- Exercise aim
Return all the entries exactly, keeping pictures out.

*** Given data Section Begins ***

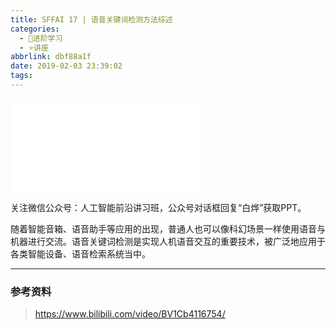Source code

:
 ```yaml
---
title: SFFAI 17 | 语音关键词检测方法综述
categories:
  - 🌙进阶学习
  - ⭐讲座
abbrlink: dbf88a1f
date: 2019-02-03 23:39:02
tags:
---
```


<iframe src="//player.bilibili.com/player.html?aid=42468061&bvid=BV1Cb4116754&cid=74517375&p=1" scrolling="no" border="0" frameborder="no" framespacing="0" allowfullscreen="true"> </iframe>

关注微信公众号：人工智能前沿讲习班，公众号对话框回复“白烨”获取PPT。

随着智能音箱、语音助手等应用的出现，普通人也可以像科幻场景一样使用语音与机器进行交流。语音关键词检测是实现人机语音交互的重要技术，被广泛地应用于各类智能设备、语音检索系统当中。

<!--more-->

***

### 参考资料

> <https://www.bilibili.com/video/BV1Cb4116754/>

*** Given data Section Ends ***

- Expected answer
Source code

:
 ```yaml
---
title: SFFAI 17 | 语音关键词检测方法综述
categories:
  - 🌙进阶学习
  - ⭐讲座
abbrlink: dbf88a1f
date: 2019-02-03 23:39:02
tags:
---
```


<iframe src="//player.bilibili.com/player.html?aid=42468061&bvid=BV1Cb4116754&cid=74517375&p=1" scrolling="no" border="0" frameborder="no" framespacing="0" allowfullscreen="true"> </iframe>

关注微信公众号：人工智能前沿讲习班，公众号对话框回复“白烨”获取PPT。

随着智能音箱、语音助手等应用的出现，普通人也可以像科幻场景一样使用语音与机器进行交流。语音关键词检测是实现人机语音交互的重要技术，被广泛地应用于各类智能设备、语音检索系统当中。

<!--more-->

***

### 参考资料

> <https://www.bilibili.com/video/BV1Cb4116754/>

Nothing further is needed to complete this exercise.